Our readers are already familiar with the work of Sebastian Deorowicz and colleagues for their innovative kmc2 kmer-counting program. In this new paper posted at arxiv, they used kmc2 to build an error correction program.
Motivation: Next-generation sequencing tools have enabled producing of huge amount of genomic information at low cost. Unfortunately, presence of sequencing errors in such data affects quality of downstream analyzes. Accuracy of them can be improved by performing error correction. Because of huge amount of such data correction algorithms have to: be fast, memory- frugal, and provide high accuracy of error detection and elimination for variously-sized organisms.

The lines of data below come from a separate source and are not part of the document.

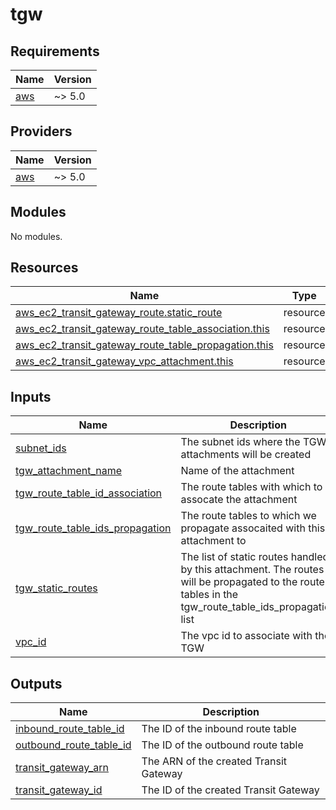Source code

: # tgw

<!-- BEGINNING OF PRE-COMMIT-TERRAFORM DOCS HOOK -->
## Requirements

| Name | Version |
|------|---------|
| <a name="requirement_aws"></a> [aws](#requirement\_aws) | ~> 5.0 |

## Providers

| Name | Version |
|------|---------|
| <a name="provider_aws"></a> [aws](#provider\_aws) | ~> 5.0 |

## Modules

No modules.

## Resources

| Name | Type |
|------|------|
| [aws_ec2_transit_gateway_route.static_route](https://registry.terraform.io/providers/hashicorp/aws/latest/docs/resources/ec2_transit_gateway_route) | resource |
| [aws_ec2_transit_gateway_route_table_association.this](https://registry.terraform.io/providers/hashicorp/aws/latest/docs/resources/ec2_transit_gateway_route_table_association) | resource |
| [aws_ec2_transit_gateway_route_table_propagation.this](https://registry.terraform.io/providers/hashicorp/aws/latest/docs/resources/ec2_transit_gateway_route_table_propagation) | resource |
| [aws_ec2_transit_gateway_vpc_attachment.this](https://registry.terraform.io/providers/hashicorp/aws/latest/docs/resources/ec2_transit_gateway_vpc_attachment) | resource |

## Inputs

| Name | Description | Type | Default | Required |
|------|-------------|------|---------|:--------:|
| <a name="input_subnet_ids"></a> [subnet\_ids](#input\_subnet\_ids) | The subnet ids where the TGW attachments will be created | `list(string)` | n/a | yes |
| <a name="input_tgw_attachment_name"></a> [tgw\_attachment\_name](#input\_tgw\_attachment\_name) | Name of the attachment | `string` | n/a | yes |
| <a name="input_tgw_route_table_id_association"></a> [tgw\_route\_table\_id\_association](#input\_tgw\_route\_table\_id\_association) | The route tables with which to assocate the attachment | `string` | n/a | yes |
| <a name="input_tgw_route_table_ids_propagation"></a> [tgw\_route\_table\_ids\_propagation](#input\_tgw\_route\_table\_ids\_propagation) | The route tables to which we propagate assocaited with this attachment to | `list(string)` | `[]` | no |
| <a name="input_tgw_static_routes"></a> [tgw\_static\_routes](#input\_tgw\_static\_routes) | The list of static routes handled by this attachment. The routes will be propagated to the route tables in the tgw\_route\_table\_ids\_propagation list | `list(string)` | `[]` | no |
| <a name="input_vpc_id"></a> [vpc\_id](#input\_vpc\_id) | The vpc id to associate with the TGW | `string` | n/a | yes |

## Outputs

| Name | Description |
|------|-------------|
| <a name="output_inbound_route_table_id"></a> [inbound\_route\_table\_id](#output\_inbound\_route\_table\_id) | The ID of the inbound route table |
| <a name="output_outbound_route_table_id"></a> [outbound\_route\_table\_id](#output\_outbound\_route\_table\_id) | The ID of the outbound route table |
| <a name="output_transit_gateway_arn"></a> [transit\_gateway\_arn](#output\_transit\_gateway\_arn) | The ARN of the created Transit Gateway |
| <a name="output_transit_gateway_id"></a> [transit\_gateway\_id](#output\_transit\_gateway\_id) | The ID of the created Transit Gateway |
<!-- END OF PRE-COMMIT-TERRAFORM DOCS HOOK -->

Results: We introduce a new algorithm for genomic data correction, capable of processing eucaryotic 300 Mbp-genome-size, high error-rated data using less than 4 GB of RAM in less than 40 minutes on 16-core CPU. The algorithm allows to correct sequencing data at better or comparable level than competitors. This was achieved by using very robust KMC~2 k-mer counter, new method of erroneous regions correction based on both k-mer counts and FASTQ quality indicators as well as careful optimization. Availability: Program is freely available at this http URL Contact: firstname.lastname@example.org
Another memory-efficient approach was published in LoRDEC, which used Rayan Chikhi et al’s GATB library.